O que quer que tenha acontecido, a mágoa maior que ele tenha-lha causado... Fora suplantado por um garboso girassol.




sábado, maio 08, 2010

Ano zero, em uma maternindade qualquer, mais um bebê nasce, com sua indefectível cara de joelho, braços e pernas inquietos e errantes, pulmões a toda - choro. Um ou outro parente invariavelmente diz que é a cara do pai, ou tem os trejeitos da mãe. Algum mais engraçadinho menciona certa semelhança com o leiteiro...

Desde a tenra idade até os três anos completos, a criança é aquele prodígio e constante motivo de orgulho e satisfação dos pais: todo o rastejar é louvável, os primeiro passos são errantes, mas precoces! E quando surge o balbuciar das primeiras sílabas, todos o vêem como um futuro radialista, locutor, político, um ditador dialético e apaixonado - bem, talvez não. Fato é que o desenvolvimento da criança foi normal: nem aquém, nem além; normal. Uma criaturinha alegre e cheia de vida, mas já se excluiu a hipotética genialidade.

Mais três anos e as aventuras acadêmicas começam. A pré-escola propõe o desenvolvimento do comportamento social do indivíduo ao mesmo tempo que destaca suas idiossincrasias primordiais: afinal, agora é possível que Joãozinho tenha seus colegas como parâmetros e perceba que comer cocô não é legal...

Dos seis aos nove anos, a criança será alfabetizada, aprenderá a contar, fará amizades - e talvez sejam aquelas realmente verdadeiras, as de uma vida inteira. Talvez, comece a perceber, outrossim, alguma incógnita correlação com o sexo oposto. Ainda inexplicável. Ainda incoerente.

Começa o turbilhão da puberdade e da adolescência: para os meninos, os banhos tornam-se mais longos, a voz falha, o corpo espicha. As meninas largam as brincadeiras de bonecas, às vezes têm vergonha do corpo e tornam-se, quem sabe, introspectivas. E, claro, há a primeira menstruação!

Temos depois os quinze anos: as meninas debutando e já com graciosas formas; os meninos já mais graúdos e com pêlos aparecendo em profusão exponencial em lugares incômodos e inconvenientes. A ansiedade da fase é perturbadora porque se vislumbra todo um horizonte e as relações interpessoais são exploradas ao máximo. Aprende-se, vive-se. Muito, muito!

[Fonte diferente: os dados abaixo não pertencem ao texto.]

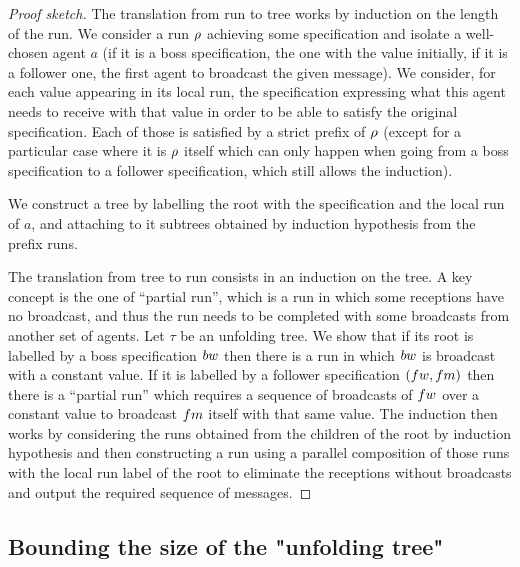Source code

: \begin{proof}[Proof sketch]
The translation from run to tree works by induction on the length of the run. We consider a run $\rho$ achieving some specification and isolate a well-chosen agent $a$ (if it is a boss specification, the one with the value initially, if it is a follower one, the first agent to broadcast the given message). We consider, for each value appearing in its local run, the specification expressing what this agent needs to receive with that value in order to be able to satisfy the original specification. 
Each of those is satisfied by a strict prefix of $\rho$ (except for a particular case where it is $\rho$ itself which can only happen when going from a boss specification to a follower specification, which still allows the induction).

We construct a tree by labelling the root with the specification and the local run of $a$, and attaching to it subtrees obtained by induction hypothesis from the prefix runs.

The translation from tree to run consists in an induction on the tree. A key concept is the one of ``partial run'', which is a run in which some receptions have no broadcast, and thus the run needs to be completed with some broadcasts from another set of agents.
 Let $\tau$ be an unfolding tree. We show that if its root is labelled by a boss specification $\bossspec$ then there is a run in which $\bossspec$ is broadcast with a constant value. If it is labelled by a follower specification $(\followwordspec, \followmessagespec)$ then there is a ``partial run'' which requires a sequence of broadcasts of $\followwordspec$ over a constant value to broadcast $\followmessagespec$ itself with that same value.
 The induction then works by considering the runs obtained from the children of the root by induction hypothesis and then constructing a run using a parallel composition of those runs with the local run label of the root to eliminate the receptions without broadcasts and output the required sequence of messages. 
\end{proof}



\subsection{Bounding the size of the "unfolding tree"}
\label{sec:tree-bounds}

Aos dezoito anos, muitos estão terminando o ensino médio. É aquela aflição de definir o que se quer fazer, que função exercer neste raio de sociedade? Talvez, aquele sujeito pense em tirar a carteira de motorista... Não, depois, melhor depois: primeiro concluo os estudos, daí de repente penso nisso. Por ora, melhor continuar indo de "busão"!

E numa noite qualquer, com a breve experiência, mas ao mesmo tempo carregando uma bagagem unicamente sua e condizente com seus vinte e um anos, morre ao encostar-se na parada de ônibus.